(SUPPLIED ENTRIES)
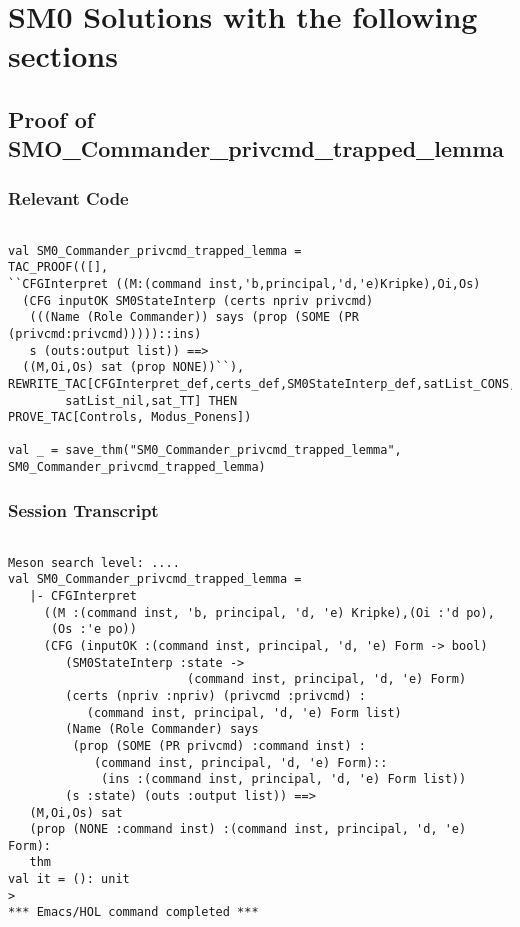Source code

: \documentclass{report}
\begin{document}
\chapter{SM0 Solutions with the following sections}
\label{sm0-solutions}

\section{Proof of SMO_Commander_privcmd_trapped_lemma}
\label{proof-1}

\subsection{Relevant Code}
\label{rel-code-1}
\begin{lstlisting}[frame=TBlr]

val SM0_Commander_privcmd_trapped_lemma =
TAC_PROOF(([],
``CFGInterpret ((M:(command inst,'b,principal,'d,'e)Kripke),Oi,Os)
  (CFG inputOK SM0StateInterp (certs npriv privcmd)
   (((Name (Role Commander)) says (prop (SOME (PR (privcmd:privcmd)))))::ins)
   s (outs:output list)) ==>
  ((M,Oi,Os) sat (prop NONE))``),
REWRITE_TAC[CFGInterpret_def,certs_def,SM0StateInterp_def,satList_CONS,
	    satList_nil,sat_TT] THEN
PROVE_TAC[Controls, Modus_Ponens])

val _ = save_thm("SM0_Commander_privcmd_trapped_lemma",
SM0_Commander_privcmd_trapped_lemma)
\end{lstlisting}

\subsection{Session Transcript}
\label{trans1}
\begin{session}
  \begin{scriptsize}
\begin{verbatim}

Meson search level: ....
val SM0_Commander_privcmd_trapped_lemma =
   |- CFGInterpret
     ((M :(command inst, 'b, principal, 'd, 'e) Kripke),(Oi :'d po),
      (Os :'e po))
     (CFG (inputOK :(command inst, principal, 'd, 'e) Form -> bool)
        (SM0StateInterp :state ->
                         (command inst, principal, 'd, 'e) Form)
        (certs (npriv :npriv) (privcmd :privcmd) :
           (command inst, principal, 'd, 'e) Form list)
        (Name (Role Commander) says
         (prop (SOME (PR privcmd) :command inst) :
            (command inst, principal, 'd, 'e) Form)::
             (ins :(command inst, principal, 'd, 'e) Form list))
        (s :state) (outs :output list)) ==>
   (M,Oi,Os) sat
   (prop (NONE :command inst) :(command inst, principal, 'd, 'e) Form):
   thm
val it = (): unit
> 
*** Emacs/HOL command completed ***


\end{verbatim}
  \end{scriptsize}
\end{session}
\pagebreak
\end{document}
(End SUPPLIED ENTRIES)
▶ _YOUR OBJECTIVE_
Every entry above is to be set down exactly; the pictures are to be left out.

▶ _RESULT OF THE TASK_
Source code

: \documentclass{report}
\begin{document}
\chapter{SM0 Solutions with the following sections}
\label{sm0-solutions}

\section{Proof of SMO_Commander_privcmd_trapped_lemma}
\label{proof-1}

\subsection{Relevant Code}
\label{rel-code-1}
\begin{lstlisting}[frame=TBlr]

val SM0_Commander_privcmd_trapped_lemma =
TAC_PROOF(([],
``CFGInterpret ((M:(command inst,'b,principal,'d,'e)Kripke),Oi,Os)
  (CFG inputOK SM0StateInterp (certs npriv privcmd)
   (((Name (Role Commander)) says (prop (SOME (PR (privcmd:privcmd)))))::ins)
   s (outs:output list)) ==>
  ((M,Oi,Os) sat (prop NONE))``),
REWRITE_TAC[CFGInterpret_def,certs_def,SM0StateInterp_def,satList_CONS,
	    satList_nil,sat_TT] THEN
PROVE_TAC[Controls, Modus_Ponens])

val _ = save_thm("SM0_Commander_privcmd_trapped_lemma",
SM0_Commander_privcmd_trapped_lemma)
\end{lstlisting}

\subsection{Session Transcript}
\label{trans1}
\begin{session}
  \begin{scriptsize}
\begin{verbatim}

Meson search level: ....
val SM0_Commander_privcmd_trapped_lemma =
   |- CFGInterpret
     ((M :(command inst, 'b, principal, 'd, 'e) Kripke),(Oi :'d po),
      (Os :'e po))
     (CFG (inputOK :(command inst, principal, 'd, 'e) Form -> bool)
        (SM0StateInterp :state ->
                         (command inst, principal, 'd, 'e) Form)
        (certs (npriv :npriv) (privcmd :privcmd) :
           (command inst, principal, 'd, 'e) Form list)
        (Name (Role Commander) says
         (prop (SOME (PR privcmd) :command inst) :
            (command inst, principal, 'd, 'e) Form)::
             (ins :(command inst, principal, 'd, 'e) Form list))
        (s :state) (outs :output list)) ==>
   (M,Oi,Os) sat
   (prop (NONE :command inst) :(command inst, principal, 'd, 'e) Form):
   thm
val it = (): unit
> 
*** Emacs/HOL command completed ***


\end{verbatim}
  \end{scriptsize}
\end{session}
\pagebreak
\end{document}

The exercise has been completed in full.